*Data records*
=== Section Start ===

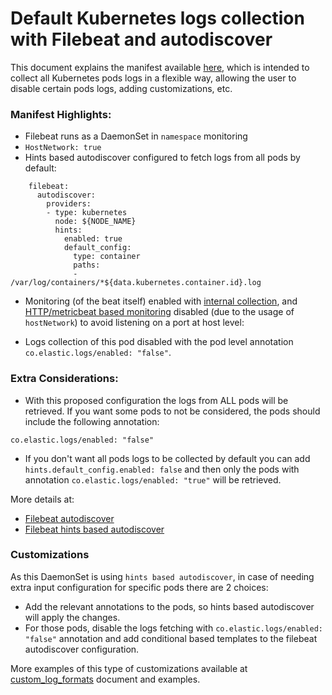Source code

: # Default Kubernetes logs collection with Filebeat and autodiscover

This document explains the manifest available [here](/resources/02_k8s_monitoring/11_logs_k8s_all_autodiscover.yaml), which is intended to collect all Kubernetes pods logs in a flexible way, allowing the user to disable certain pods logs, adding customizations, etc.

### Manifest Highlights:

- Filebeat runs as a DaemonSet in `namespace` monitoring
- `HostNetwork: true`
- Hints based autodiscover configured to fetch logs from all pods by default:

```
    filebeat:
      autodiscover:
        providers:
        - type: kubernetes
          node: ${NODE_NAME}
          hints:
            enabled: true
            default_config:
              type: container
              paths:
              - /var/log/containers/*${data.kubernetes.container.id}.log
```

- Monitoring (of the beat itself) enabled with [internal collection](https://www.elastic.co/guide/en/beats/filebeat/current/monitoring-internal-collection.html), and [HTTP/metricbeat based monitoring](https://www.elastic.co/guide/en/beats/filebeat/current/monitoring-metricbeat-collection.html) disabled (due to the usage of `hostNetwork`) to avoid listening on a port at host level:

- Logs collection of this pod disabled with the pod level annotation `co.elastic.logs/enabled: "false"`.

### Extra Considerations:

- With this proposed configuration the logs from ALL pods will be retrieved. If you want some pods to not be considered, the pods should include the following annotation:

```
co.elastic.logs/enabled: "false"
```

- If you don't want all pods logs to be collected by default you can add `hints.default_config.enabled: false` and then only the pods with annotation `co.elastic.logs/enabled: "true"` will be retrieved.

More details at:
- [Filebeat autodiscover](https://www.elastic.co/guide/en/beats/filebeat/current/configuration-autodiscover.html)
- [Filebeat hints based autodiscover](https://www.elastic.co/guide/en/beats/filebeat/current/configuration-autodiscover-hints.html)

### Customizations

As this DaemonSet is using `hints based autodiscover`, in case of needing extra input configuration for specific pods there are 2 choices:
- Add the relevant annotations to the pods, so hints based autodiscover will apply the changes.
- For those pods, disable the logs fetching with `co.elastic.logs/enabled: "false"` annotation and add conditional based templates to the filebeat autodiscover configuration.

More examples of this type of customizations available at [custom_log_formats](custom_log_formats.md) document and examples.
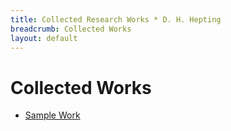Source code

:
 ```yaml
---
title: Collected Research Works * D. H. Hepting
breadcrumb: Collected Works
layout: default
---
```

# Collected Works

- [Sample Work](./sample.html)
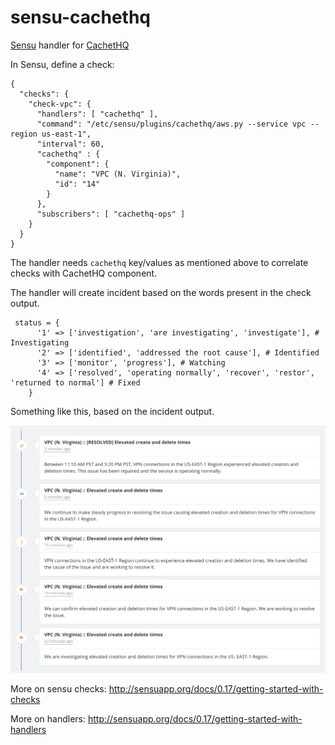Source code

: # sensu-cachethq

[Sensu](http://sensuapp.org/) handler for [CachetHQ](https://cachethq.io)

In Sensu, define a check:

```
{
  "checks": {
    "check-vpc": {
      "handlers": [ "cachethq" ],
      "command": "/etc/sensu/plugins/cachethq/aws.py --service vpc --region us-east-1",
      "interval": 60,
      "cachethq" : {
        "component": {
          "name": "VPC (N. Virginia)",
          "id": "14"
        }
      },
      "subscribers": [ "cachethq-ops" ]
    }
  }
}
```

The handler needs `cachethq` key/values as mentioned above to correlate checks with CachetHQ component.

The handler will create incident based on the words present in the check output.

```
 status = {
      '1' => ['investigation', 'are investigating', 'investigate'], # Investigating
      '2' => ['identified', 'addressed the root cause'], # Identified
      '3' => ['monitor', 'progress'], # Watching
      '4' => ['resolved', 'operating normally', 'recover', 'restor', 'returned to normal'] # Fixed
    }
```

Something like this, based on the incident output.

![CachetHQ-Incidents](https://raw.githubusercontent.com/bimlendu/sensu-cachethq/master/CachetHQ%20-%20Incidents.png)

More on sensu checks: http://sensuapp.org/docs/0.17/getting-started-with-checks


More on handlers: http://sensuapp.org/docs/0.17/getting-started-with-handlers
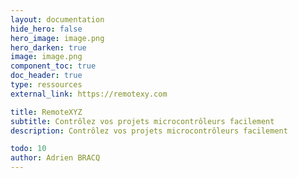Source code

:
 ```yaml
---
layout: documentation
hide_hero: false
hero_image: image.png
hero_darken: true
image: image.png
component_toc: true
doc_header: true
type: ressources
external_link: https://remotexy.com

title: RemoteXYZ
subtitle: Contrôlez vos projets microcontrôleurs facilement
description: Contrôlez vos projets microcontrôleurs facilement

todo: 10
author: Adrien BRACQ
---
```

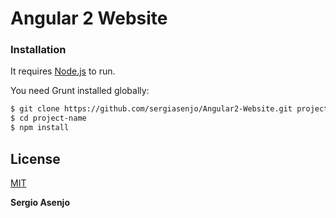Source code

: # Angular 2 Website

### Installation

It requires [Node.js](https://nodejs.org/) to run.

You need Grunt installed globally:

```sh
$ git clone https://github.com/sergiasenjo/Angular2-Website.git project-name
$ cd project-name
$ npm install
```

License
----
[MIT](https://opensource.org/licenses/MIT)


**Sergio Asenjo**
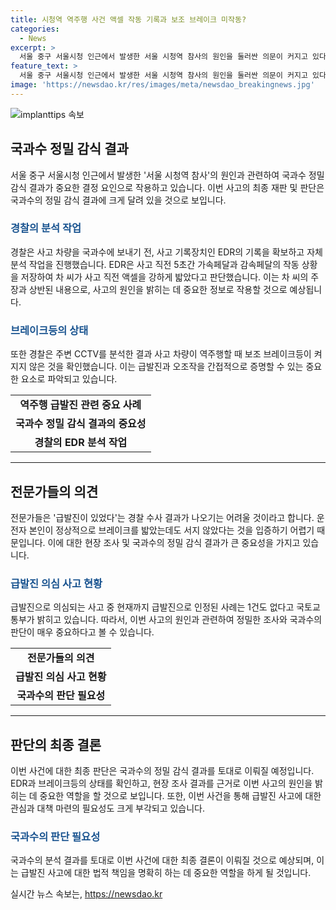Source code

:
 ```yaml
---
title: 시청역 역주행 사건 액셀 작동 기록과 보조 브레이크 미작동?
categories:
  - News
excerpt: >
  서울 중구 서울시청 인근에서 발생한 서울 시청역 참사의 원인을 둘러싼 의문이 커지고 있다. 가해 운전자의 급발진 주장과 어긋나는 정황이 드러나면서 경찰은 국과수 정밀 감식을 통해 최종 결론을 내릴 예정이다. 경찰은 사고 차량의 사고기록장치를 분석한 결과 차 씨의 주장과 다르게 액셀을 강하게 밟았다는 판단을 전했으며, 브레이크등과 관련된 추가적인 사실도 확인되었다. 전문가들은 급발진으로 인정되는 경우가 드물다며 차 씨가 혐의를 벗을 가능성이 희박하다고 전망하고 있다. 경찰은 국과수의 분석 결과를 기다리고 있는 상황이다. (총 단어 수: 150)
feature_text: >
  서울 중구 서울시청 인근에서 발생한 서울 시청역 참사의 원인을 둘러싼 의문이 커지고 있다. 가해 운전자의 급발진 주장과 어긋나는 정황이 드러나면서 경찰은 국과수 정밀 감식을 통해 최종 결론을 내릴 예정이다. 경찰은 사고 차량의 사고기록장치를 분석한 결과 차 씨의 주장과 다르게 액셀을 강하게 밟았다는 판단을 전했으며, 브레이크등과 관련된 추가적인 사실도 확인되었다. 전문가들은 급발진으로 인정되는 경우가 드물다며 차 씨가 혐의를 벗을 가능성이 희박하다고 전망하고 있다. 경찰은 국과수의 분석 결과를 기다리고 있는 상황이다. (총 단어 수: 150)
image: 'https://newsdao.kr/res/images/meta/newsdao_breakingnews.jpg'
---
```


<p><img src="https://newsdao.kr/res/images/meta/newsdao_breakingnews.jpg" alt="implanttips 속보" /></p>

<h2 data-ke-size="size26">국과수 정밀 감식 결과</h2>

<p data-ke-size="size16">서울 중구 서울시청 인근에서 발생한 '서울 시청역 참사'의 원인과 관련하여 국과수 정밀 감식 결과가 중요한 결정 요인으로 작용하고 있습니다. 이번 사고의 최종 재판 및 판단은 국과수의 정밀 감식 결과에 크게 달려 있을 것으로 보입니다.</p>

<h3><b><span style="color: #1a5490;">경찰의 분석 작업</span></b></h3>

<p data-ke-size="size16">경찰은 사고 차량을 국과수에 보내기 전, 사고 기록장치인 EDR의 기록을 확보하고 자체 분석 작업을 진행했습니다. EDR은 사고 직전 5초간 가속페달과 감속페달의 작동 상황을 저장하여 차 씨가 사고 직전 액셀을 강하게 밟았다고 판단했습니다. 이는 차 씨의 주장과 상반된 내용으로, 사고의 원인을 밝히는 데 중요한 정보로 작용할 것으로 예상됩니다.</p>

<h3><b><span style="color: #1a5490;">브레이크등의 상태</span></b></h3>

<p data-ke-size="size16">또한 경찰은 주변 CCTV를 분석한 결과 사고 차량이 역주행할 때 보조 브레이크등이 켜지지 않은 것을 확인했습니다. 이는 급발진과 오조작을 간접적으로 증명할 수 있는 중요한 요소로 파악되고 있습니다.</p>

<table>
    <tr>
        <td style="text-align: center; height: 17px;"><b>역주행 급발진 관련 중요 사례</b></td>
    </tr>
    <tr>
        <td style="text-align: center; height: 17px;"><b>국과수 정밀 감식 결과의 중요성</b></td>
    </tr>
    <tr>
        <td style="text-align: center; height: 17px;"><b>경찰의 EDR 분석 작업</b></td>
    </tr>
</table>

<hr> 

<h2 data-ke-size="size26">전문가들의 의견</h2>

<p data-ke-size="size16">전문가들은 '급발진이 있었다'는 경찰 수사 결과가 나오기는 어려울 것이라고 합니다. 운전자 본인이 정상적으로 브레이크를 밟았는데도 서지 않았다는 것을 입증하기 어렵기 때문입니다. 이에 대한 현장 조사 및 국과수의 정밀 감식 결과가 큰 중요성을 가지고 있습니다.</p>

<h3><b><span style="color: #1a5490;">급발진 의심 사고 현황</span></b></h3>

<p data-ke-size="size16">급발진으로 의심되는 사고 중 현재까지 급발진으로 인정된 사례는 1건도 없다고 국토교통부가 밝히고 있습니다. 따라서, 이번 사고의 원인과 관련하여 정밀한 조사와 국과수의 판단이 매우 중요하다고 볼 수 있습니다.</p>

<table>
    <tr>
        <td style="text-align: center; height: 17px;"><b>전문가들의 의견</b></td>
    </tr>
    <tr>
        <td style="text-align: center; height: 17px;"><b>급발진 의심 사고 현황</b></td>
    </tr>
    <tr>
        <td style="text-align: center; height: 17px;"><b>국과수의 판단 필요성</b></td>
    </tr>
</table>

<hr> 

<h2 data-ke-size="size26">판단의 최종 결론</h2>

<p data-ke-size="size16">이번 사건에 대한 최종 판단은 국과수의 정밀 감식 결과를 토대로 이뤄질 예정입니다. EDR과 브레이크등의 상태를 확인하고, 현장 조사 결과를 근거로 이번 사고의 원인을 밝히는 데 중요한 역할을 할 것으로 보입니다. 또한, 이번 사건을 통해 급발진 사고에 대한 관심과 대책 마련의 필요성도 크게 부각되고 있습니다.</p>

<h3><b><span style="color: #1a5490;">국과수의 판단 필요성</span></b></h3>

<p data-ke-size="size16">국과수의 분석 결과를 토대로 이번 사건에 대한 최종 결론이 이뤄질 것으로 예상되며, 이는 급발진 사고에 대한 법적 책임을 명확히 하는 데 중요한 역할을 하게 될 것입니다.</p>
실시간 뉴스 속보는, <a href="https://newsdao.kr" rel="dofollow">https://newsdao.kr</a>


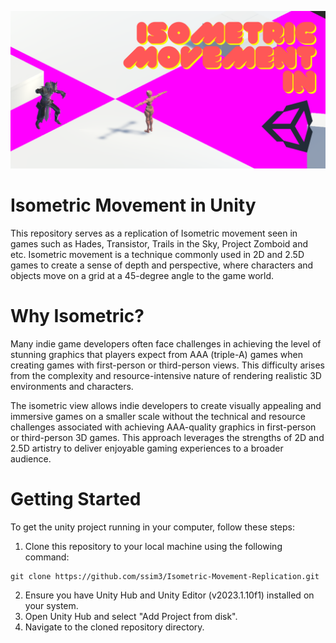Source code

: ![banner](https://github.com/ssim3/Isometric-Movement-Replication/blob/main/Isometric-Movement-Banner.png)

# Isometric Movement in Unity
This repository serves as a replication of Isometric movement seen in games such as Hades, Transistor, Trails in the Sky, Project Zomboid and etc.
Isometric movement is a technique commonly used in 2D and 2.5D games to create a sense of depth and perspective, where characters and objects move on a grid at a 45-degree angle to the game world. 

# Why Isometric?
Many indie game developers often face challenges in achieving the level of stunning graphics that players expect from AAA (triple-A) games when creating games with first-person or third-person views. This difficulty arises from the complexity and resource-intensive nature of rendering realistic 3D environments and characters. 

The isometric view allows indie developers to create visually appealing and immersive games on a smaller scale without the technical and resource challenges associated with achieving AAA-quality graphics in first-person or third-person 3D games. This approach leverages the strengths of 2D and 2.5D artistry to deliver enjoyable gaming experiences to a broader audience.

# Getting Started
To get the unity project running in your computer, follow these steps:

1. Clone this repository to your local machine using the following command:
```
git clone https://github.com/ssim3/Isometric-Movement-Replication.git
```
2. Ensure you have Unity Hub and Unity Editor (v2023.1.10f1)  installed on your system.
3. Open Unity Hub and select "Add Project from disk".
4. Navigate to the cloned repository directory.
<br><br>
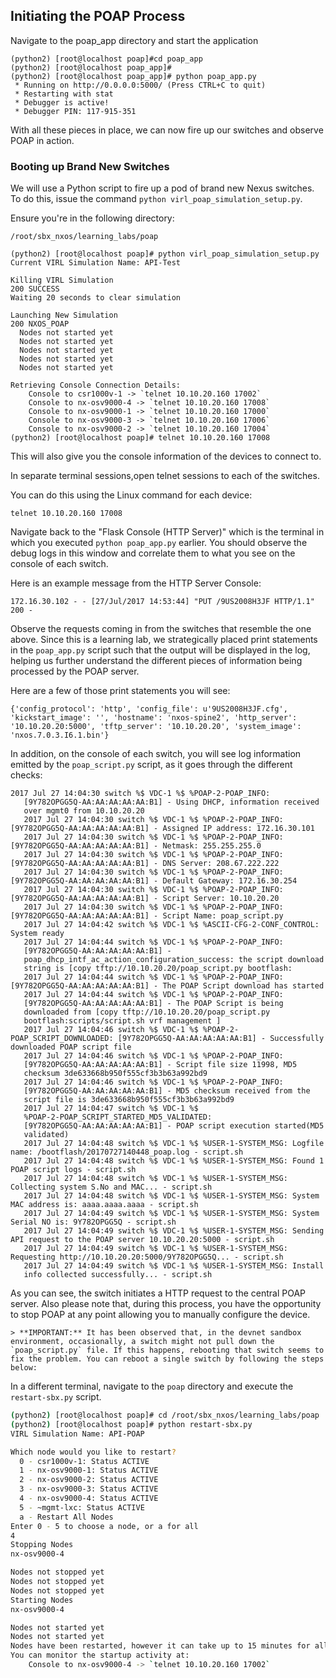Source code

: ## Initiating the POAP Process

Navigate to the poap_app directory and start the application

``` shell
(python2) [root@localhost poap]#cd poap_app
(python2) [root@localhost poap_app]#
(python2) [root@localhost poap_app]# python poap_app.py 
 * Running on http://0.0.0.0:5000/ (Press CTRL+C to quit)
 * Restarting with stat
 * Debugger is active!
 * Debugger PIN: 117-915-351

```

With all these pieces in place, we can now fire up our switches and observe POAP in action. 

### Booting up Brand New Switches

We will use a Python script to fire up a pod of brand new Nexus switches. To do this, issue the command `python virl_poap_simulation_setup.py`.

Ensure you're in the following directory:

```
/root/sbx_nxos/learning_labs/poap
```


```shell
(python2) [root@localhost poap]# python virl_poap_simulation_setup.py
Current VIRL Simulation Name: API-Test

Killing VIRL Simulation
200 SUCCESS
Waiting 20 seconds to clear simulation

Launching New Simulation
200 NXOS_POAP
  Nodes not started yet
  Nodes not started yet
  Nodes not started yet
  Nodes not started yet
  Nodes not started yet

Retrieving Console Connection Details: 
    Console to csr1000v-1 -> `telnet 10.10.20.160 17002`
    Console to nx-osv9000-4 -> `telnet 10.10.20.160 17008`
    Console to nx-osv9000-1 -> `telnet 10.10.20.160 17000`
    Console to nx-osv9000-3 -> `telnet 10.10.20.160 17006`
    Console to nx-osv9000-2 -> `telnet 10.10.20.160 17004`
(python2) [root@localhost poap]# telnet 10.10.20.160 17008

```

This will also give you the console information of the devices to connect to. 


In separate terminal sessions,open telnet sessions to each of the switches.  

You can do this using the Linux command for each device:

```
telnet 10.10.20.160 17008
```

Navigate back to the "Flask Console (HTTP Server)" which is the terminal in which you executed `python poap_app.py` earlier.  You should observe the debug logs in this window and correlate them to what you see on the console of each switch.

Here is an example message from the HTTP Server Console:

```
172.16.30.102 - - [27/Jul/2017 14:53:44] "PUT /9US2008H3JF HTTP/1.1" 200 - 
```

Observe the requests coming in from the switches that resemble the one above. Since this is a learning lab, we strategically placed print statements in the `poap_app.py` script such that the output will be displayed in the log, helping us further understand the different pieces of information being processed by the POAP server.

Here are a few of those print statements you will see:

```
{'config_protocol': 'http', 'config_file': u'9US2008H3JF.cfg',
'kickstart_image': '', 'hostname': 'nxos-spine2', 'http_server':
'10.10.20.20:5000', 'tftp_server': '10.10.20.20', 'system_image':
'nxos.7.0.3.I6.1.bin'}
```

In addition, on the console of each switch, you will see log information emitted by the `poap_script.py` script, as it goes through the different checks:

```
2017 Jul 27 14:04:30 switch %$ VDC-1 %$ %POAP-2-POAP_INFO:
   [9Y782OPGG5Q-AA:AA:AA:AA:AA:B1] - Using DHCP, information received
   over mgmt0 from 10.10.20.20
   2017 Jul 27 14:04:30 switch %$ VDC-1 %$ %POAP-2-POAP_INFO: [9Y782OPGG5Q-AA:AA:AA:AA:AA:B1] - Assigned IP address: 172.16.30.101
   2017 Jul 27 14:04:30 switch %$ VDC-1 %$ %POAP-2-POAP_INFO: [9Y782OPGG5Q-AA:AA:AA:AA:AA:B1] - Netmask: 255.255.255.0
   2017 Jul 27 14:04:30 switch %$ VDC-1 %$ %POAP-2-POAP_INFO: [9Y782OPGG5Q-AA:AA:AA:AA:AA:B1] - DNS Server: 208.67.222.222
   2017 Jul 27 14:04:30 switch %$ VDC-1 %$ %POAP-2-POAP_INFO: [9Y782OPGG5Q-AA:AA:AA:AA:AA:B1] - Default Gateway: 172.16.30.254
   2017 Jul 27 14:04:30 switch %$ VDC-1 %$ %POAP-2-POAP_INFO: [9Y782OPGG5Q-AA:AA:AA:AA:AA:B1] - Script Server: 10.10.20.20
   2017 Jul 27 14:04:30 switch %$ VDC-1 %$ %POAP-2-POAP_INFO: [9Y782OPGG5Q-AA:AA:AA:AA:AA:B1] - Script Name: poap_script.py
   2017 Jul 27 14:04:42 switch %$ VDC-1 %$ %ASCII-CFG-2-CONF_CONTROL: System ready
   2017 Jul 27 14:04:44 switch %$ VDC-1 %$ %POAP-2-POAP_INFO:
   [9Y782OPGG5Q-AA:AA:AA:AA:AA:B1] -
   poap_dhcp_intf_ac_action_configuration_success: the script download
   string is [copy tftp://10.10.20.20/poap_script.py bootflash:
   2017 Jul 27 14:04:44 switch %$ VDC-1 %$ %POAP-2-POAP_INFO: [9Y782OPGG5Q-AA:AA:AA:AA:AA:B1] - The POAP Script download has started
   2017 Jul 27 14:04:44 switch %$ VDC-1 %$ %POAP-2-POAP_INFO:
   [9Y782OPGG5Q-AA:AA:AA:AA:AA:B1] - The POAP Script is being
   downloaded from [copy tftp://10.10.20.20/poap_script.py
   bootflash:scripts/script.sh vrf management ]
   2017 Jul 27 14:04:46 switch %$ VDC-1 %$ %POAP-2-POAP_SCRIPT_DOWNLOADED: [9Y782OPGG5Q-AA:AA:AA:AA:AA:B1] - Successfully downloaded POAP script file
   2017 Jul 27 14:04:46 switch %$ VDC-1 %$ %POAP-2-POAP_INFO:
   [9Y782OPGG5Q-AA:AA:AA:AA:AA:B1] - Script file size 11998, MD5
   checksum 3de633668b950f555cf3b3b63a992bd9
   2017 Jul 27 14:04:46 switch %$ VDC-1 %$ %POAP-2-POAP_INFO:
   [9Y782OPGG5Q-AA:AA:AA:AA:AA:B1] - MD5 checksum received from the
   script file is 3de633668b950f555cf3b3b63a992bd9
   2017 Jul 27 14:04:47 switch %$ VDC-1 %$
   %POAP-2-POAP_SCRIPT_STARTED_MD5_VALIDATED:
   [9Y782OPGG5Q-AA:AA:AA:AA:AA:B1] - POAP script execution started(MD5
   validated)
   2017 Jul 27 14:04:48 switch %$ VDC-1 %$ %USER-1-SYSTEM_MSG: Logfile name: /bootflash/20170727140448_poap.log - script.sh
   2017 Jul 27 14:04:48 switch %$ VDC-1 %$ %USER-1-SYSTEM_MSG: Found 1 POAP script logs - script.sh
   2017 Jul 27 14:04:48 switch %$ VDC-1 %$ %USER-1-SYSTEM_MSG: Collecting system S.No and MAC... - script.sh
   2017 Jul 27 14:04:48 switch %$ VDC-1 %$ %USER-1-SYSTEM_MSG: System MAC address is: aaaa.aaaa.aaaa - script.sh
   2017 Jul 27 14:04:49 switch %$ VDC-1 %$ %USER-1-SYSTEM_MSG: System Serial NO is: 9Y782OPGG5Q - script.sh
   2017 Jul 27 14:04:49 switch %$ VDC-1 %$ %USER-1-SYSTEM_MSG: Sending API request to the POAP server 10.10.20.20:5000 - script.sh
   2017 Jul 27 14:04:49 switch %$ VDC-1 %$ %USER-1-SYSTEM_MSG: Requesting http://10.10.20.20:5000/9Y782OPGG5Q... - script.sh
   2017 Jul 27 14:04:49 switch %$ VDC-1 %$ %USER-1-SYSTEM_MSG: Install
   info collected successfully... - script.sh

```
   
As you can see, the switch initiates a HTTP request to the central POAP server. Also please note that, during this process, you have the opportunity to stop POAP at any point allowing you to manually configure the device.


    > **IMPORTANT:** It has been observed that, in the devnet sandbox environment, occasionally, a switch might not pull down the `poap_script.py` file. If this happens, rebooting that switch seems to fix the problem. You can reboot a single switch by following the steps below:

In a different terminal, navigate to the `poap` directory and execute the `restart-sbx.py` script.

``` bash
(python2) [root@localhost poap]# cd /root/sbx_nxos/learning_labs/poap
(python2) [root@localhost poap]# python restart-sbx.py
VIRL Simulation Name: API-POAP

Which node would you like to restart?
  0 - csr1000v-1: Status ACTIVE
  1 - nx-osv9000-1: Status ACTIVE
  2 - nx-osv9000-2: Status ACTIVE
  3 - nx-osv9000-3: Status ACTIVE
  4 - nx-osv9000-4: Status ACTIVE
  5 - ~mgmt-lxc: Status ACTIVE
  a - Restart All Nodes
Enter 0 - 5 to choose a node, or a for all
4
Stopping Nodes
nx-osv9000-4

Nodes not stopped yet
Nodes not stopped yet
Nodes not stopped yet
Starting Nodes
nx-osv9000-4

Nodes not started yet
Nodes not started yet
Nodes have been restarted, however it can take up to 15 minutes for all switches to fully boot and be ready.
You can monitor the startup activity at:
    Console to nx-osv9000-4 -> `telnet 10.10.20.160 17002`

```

=== Section End ===

*Task to complete*
Copy out all lines above holding "layout".

*Task solution*
layout: default
layout: documentation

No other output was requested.